- Work request:
Say how many lines in the records contain "requests". The reply must consist of the number alone.

- The input:
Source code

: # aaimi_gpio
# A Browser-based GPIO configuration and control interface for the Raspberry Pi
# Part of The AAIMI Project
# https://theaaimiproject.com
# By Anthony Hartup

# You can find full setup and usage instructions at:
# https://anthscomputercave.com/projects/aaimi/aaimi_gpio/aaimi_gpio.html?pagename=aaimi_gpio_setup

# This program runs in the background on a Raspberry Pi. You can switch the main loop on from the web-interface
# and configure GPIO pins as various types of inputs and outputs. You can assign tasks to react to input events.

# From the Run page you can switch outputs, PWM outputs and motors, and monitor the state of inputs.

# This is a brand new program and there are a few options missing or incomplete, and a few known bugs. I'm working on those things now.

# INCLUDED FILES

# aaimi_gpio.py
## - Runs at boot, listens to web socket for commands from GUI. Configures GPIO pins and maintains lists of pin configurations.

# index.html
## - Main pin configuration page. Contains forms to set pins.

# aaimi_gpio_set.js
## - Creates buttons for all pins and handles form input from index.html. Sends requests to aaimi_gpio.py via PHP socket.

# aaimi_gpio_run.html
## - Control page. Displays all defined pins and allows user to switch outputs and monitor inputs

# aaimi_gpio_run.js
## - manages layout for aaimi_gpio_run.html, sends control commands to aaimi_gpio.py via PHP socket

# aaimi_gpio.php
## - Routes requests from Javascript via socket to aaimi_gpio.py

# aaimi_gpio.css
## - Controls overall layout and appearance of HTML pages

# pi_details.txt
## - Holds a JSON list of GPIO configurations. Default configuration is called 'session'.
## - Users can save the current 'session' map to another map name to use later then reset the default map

- Solution for this problem:
2